Dataset excerpts:
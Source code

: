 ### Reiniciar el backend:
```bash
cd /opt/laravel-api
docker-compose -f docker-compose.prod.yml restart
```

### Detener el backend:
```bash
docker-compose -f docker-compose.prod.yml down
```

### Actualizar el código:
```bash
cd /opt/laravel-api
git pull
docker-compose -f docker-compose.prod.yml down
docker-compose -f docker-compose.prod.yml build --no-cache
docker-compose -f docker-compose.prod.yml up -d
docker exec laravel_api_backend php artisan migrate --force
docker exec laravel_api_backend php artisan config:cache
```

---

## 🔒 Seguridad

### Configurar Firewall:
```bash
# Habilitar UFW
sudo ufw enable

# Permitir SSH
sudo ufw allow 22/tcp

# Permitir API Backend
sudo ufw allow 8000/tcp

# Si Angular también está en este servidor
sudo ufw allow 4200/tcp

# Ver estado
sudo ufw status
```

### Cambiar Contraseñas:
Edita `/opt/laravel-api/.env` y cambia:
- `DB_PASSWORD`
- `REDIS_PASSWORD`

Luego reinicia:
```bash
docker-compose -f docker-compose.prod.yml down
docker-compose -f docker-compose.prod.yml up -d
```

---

--

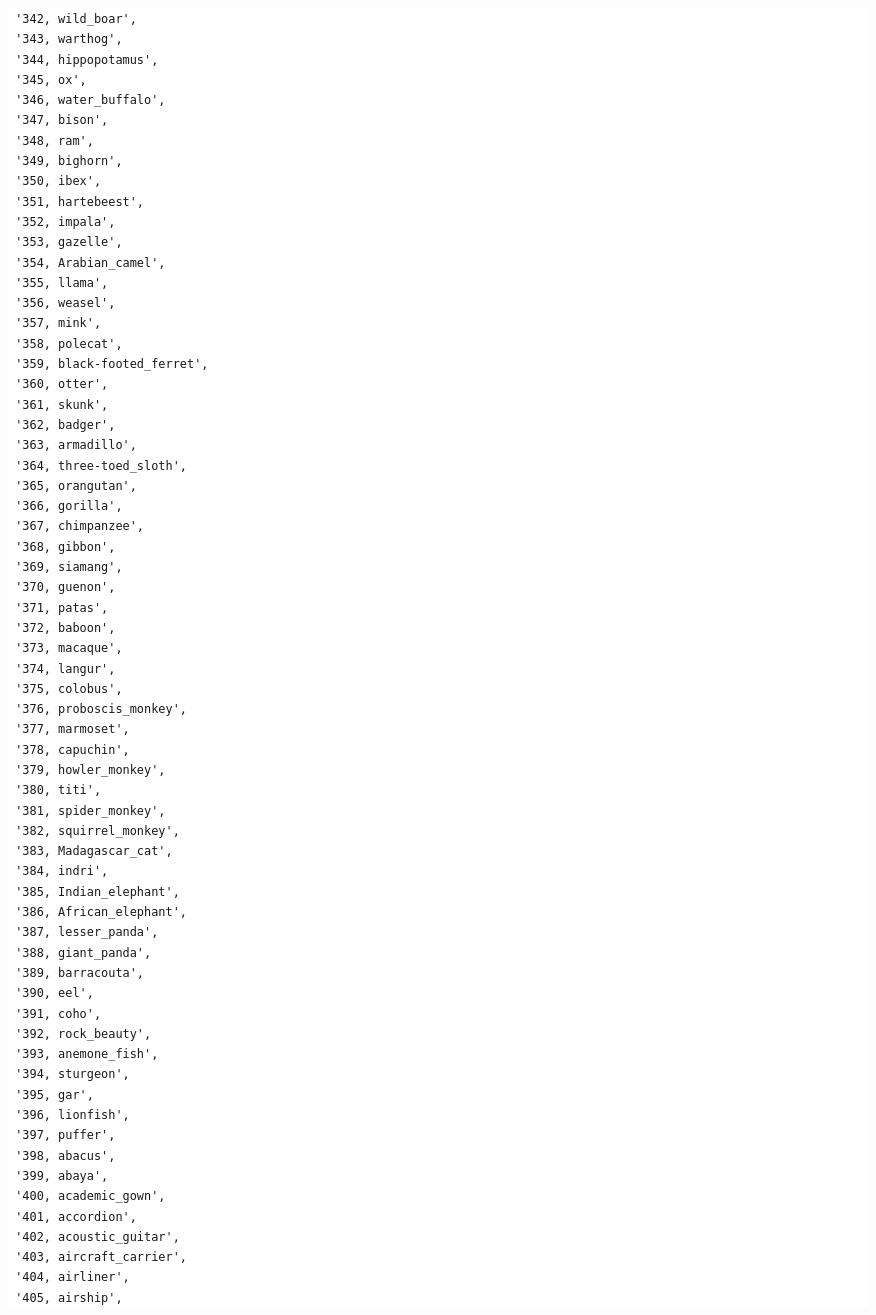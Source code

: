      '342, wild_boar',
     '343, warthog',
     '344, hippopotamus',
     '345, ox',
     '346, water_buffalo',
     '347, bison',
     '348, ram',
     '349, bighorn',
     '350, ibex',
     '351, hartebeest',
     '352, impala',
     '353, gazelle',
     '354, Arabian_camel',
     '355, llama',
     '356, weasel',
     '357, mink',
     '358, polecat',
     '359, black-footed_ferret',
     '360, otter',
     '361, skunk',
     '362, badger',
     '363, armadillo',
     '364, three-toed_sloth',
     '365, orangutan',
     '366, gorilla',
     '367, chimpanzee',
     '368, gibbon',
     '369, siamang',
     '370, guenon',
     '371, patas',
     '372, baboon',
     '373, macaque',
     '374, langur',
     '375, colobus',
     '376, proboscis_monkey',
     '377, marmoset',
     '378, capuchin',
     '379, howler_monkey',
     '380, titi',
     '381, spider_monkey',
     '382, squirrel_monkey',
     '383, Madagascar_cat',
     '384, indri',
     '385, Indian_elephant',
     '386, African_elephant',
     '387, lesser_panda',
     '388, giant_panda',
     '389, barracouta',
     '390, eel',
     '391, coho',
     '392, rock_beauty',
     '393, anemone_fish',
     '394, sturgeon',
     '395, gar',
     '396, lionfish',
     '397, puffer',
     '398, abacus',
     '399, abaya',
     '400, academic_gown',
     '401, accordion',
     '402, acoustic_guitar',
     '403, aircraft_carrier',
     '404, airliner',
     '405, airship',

* _Work required_
When a line in the records above contains the word "cache", copy it.

* _Answer space_
docker-compose -f docker-compose.prod.yml build --no-cache
docker exec laravel_api_backend php artisan config:cache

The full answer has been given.